Seul désormais, et pour toujours rejeté dans la nuit du cœur avec l’amertume de la félicité rêvée et perdue, je ne veux, ni ne désire, ni n’attends plus rien, si ce n’est le repos que la mort seule donne. Le trouverai-je ? Peut-être ; parce que, déjà, j’ai la quiétude de l’accablement, la tranquillité de l’impuissance reconnue contre laquelle on ne peut se débattre. Mon âme n’est plus qu’un désert sans écho où le vent seul du désespoir souffle, sans même y réveiller une plainte.

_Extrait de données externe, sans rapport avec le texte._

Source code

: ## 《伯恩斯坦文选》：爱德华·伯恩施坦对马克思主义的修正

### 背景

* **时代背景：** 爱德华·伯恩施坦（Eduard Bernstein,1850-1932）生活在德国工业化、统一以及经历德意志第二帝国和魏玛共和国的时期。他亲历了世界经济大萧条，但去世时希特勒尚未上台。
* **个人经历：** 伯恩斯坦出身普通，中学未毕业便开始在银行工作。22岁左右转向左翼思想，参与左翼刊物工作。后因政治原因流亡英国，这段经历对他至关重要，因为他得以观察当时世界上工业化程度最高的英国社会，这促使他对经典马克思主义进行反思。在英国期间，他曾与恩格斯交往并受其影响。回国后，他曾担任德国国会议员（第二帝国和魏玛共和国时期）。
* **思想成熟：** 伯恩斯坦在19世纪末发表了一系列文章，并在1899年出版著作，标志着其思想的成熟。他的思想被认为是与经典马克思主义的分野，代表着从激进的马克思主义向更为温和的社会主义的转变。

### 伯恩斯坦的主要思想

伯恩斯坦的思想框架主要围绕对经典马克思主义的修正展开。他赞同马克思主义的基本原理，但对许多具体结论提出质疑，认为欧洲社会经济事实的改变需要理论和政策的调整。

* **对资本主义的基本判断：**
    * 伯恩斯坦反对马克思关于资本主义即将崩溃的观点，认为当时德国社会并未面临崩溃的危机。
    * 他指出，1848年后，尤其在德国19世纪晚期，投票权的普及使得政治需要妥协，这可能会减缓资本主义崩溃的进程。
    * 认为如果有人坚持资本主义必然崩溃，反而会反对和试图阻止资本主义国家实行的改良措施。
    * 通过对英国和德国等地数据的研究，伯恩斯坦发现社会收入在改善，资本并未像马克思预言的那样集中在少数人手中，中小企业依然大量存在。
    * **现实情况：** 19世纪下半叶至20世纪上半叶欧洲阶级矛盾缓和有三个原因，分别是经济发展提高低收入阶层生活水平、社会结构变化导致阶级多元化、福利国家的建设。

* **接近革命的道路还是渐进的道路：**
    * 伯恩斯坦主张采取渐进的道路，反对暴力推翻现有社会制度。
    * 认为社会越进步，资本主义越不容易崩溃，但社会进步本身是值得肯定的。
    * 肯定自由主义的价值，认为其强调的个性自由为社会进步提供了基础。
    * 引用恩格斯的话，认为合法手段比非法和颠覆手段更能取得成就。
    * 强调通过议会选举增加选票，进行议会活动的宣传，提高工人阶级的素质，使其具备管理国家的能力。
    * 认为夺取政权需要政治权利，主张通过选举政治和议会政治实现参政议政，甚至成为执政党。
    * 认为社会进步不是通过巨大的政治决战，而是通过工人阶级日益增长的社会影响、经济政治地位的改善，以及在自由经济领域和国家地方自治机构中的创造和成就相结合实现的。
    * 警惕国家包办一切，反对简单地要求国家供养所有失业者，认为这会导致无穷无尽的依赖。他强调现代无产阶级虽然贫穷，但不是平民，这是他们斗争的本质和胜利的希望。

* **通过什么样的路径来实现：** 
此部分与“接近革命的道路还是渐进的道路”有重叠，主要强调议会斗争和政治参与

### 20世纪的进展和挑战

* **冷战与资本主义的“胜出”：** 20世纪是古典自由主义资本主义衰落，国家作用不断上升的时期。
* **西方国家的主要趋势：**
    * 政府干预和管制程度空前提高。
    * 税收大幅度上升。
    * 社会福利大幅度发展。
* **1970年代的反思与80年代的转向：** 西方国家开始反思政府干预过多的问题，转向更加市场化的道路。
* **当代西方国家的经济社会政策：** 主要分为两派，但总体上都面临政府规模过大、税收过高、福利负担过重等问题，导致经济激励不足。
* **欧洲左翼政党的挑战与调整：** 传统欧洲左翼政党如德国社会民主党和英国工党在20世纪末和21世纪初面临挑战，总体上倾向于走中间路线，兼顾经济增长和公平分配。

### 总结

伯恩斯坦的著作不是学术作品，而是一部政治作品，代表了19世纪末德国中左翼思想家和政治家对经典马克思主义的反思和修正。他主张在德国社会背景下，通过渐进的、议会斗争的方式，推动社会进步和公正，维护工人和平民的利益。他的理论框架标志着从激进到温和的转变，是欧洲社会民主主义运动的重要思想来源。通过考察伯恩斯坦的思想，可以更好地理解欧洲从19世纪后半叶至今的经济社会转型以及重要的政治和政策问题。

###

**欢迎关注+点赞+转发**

Et de quoi me plaindrais-je ? Quel cri la douleur peut-elle encore m’arracher ? Oh ! si je pouvais pleurer seulement un jour, ce serait un jour de bonheur et de joie. Les larmes sont une consolation et la douleur qui s’épanche se soulage. Mais la mienne n’a pas de cours ; j’ai en moi une fontaine amère et n’en puis exprimer une goutte, je garde mon supplice pour le nourrir, je vis avec un poison dans le cœur, un mal que je ne puis nommer, et je n’ai plus une larme pour l’adoucir, pas même celle d’un ami pour m’en consoler.

Maintenant tout est fini pour moi ; j’ai épuisé la somme de volonté et d’espérance que le ciel m’avait donnée. Ôtez au soleil sa lumière, au ciel ses astres, que restera-t-il ? L’immensité dans la nuit ; voilà le désespoir. Mes souvenirs ressemblent à ces fleurs flétries qu’aucune rosée ne peut plus rafraîchir, à ces tiges nues dont le vent a arraché les feuilles. Je dis adieu au soleil de mes jeunes années comme on salue au réveil les songes brillants qui s’enfuient. Chaque matin de ma vie a vu s’évanouir un rêve, et maintenant je me demande si j’ai vécu. Je compte les années qui ont fui : elles m’apparaissent comme des songes brisés qu’on cherche en vain à ressaisir, comme la vague jetée sur l’écueil rend au loin un son déchiré, longtemps après être retombée dans le sombre océan.